I made sure my typical child got to do a lot of things that his brother (severe autism) couldn't or wouldn't want to do. It's really important that our normal children get a childhood and not everything is about the special needs child. Because frankly 90% of the families energy goes to the special child.

posted October 4, 2012
A MyAutismTeam Member

I would say it has to be fair. If parties are a big no/no for her son, that is fine.. you can throw your son a party and she can take her son out for that time period or it can be done outside the home. Each child's wishes must be respected and both deserve to have their wants fulfilled however, asperger's syndrome doesn't mean your step son should get any special treatment.. They are children too..

If he cannot or doesn't want a party or social interaction, that's fine but it can't be at the expense of the nuerotypical child (your son) it has to be a comprimise from both sides.

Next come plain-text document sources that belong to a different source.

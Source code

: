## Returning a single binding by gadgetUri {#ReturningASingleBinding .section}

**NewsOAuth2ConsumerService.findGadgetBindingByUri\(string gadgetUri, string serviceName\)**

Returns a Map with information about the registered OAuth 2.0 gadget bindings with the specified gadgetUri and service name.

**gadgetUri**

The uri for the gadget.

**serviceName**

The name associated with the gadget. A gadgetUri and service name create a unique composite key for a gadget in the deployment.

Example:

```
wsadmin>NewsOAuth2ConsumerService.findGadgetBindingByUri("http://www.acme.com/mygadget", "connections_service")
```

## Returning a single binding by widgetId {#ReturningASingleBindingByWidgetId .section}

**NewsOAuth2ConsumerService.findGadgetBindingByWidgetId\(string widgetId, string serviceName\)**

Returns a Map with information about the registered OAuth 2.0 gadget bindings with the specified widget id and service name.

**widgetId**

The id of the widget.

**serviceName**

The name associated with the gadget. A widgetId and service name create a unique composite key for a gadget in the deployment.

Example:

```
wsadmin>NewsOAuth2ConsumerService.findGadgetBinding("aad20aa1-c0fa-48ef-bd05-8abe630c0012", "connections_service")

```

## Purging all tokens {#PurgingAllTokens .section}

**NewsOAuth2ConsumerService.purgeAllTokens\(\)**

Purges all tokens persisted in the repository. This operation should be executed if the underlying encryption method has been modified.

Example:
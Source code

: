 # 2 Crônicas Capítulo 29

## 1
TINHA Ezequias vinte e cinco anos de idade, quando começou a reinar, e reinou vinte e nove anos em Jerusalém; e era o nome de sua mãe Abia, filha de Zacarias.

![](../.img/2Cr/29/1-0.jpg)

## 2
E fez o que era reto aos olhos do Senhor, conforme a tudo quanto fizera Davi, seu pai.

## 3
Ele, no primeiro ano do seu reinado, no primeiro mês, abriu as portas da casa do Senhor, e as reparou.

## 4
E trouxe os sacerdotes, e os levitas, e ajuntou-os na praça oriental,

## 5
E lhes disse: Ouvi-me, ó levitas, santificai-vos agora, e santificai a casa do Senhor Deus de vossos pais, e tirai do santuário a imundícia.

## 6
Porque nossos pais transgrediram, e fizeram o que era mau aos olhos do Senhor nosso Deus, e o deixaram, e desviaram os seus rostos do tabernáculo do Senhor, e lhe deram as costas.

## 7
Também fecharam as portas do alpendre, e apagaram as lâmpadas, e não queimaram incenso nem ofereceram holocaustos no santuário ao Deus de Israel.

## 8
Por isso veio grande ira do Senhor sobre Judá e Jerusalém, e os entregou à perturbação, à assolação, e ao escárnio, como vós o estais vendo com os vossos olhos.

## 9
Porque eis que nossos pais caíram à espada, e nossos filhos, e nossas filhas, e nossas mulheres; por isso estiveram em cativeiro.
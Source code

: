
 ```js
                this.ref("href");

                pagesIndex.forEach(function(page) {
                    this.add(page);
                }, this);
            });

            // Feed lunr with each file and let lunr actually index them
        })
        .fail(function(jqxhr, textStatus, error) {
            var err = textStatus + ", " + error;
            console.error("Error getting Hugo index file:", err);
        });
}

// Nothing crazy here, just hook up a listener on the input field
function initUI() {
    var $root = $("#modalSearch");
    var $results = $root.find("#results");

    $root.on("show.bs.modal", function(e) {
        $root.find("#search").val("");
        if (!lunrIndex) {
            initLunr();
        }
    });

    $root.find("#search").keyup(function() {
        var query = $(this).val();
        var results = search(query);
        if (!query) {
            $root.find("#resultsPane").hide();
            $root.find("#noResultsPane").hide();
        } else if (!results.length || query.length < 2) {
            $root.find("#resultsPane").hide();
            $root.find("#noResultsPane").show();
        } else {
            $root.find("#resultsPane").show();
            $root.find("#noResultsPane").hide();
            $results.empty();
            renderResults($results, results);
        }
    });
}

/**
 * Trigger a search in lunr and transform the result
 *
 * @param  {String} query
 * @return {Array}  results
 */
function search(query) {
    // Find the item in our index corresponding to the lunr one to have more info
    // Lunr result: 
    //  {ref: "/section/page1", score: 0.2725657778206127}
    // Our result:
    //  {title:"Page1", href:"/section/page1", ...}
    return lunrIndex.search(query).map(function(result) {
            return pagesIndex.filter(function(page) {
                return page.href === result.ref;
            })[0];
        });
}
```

Btw I go through this all the time. I have a aspie 12 yr old daughter and a nuerotypical son and a aspie step son (undiagnosed) and neurotypical step daughter

posted October 3, 2012
A MyAutismTeam Member

i would say tread with caution, patti mac. Asperger's is a social-cognitive disorder and should be respected as such. Neither my parents, nor my brother who are all on the spectrum and all have AS,to this day do not like, want or encourage large friend or family parties for any occasion. But I agree with just simply going with what each child wants. I loved big parties, so about every other year I was thrown one. (every year would have sent my mother to the nut house). There were accommodations made on both sides and everyone understood why or why not something was going to take place.